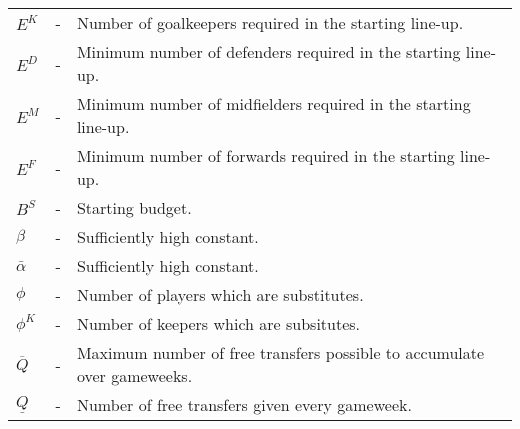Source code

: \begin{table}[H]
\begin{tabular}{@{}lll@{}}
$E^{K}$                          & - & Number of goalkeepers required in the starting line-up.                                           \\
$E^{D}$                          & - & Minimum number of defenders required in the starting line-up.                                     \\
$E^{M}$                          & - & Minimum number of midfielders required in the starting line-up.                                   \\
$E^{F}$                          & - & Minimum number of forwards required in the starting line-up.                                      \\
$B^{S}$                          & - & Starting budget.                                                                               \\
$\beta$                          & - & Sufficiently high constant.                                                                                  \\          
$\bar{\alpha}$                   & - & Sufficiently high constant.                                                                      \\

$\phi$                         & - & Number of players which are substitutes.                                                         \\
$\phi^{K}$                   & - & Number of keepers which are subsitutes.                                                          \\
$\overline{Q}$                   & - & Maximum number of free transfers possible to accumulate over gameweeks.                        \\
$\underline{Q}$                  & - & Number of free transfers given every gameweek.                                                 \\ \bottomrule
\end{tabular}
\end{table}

+-------+

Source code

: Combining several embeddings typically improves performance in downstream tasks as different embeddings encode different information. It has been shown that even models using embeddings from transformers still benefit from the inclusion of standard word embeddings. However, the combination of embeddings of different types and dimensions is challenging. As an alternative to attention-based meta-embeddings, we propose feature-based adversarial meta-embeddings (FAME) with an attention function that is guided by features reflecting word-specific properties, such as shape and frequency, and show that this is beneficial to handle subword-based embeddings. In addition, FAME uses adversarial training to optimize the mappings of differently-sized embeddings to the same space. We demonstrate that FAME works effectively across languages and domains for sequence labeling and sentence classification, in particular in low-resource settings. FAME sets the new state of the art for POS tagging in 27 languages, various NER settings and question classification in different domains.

+-------+

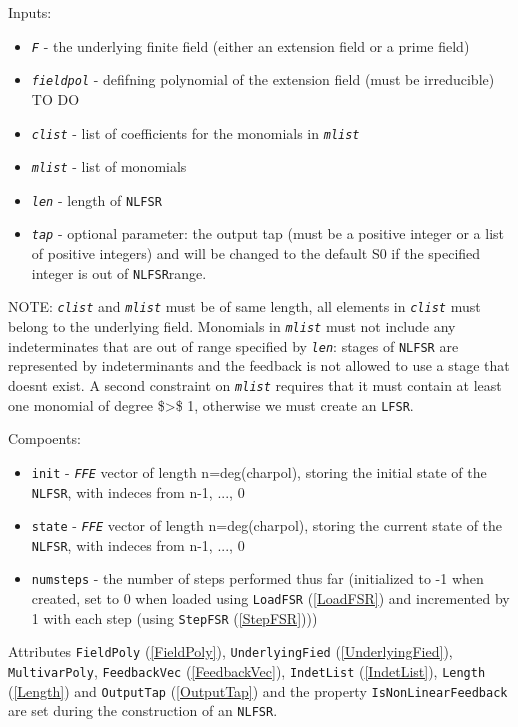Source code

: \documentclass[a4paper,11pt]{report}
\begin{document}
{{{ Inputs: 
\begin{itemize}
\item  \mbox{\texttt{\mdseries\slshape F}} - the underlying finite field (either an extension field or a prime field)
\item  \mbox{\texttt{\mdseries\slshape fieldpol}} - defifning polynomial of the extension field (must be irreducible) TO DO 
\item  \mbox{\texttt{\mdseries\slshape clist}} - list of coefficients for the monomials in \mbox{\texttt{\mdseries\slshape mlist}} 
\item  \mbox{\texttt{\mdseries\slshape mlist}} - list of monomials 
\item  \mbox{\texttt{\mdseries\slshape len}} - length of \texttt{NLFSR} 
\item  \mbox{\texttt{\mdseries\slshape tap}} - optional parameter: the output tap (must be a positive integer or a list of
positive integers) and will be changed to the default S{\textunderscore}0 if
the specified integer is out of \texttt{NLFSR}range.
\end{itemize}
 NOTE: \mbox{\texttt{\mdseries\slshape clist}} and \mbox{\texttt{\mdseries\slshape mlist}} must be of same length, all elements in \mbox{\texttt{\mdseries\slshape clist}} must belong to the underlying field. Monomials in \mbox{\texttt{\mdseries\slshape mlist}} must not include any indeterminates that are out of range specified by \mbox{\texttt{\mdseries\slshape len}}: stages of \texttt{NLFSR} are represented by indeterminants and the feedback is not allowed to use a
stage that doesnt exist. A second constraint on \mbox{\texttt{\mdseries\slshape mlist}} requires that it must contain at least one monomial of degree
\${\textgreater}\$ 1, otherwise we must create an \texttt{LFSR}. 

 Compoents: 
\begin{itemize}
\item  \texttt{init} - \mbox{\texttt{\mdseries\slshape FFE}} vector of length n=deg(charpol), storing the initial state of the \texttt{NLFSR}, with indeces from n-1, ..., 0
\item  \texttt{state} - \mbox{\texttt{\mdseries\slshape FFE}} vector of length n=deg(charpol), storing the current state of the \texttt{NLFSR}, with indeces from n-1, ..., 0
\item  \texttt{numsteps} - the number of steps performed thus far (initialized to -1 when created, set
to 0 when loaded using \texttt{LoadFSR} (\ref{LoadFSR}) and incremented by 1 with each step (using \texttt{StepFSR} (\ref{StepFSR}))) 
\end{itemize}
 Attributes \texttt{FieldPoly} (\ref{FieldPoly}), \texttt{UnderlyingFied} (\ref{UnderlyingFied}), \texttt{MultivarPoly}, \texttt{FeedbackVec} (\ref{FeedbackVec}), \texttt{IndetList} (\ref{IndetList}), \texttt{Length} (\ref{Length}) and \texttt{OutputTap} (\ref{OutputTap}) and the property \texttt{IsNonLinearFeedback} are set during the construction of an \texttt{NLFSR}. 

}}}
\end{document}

+-------+

• [TASK DIRECTIONS]: An exact copy of the lines above, from the one containing "Number of players" down to the one containing "Number of keepers" and including both, is the whole answer; retype it and nothing else.

• [ANSWER SPACE]:
$\phi$                         & - & Number of players which are substitutes.                                                         \\
$\phi^{K}$                   & - & Number of keepers which are subsitutes.                                                          \\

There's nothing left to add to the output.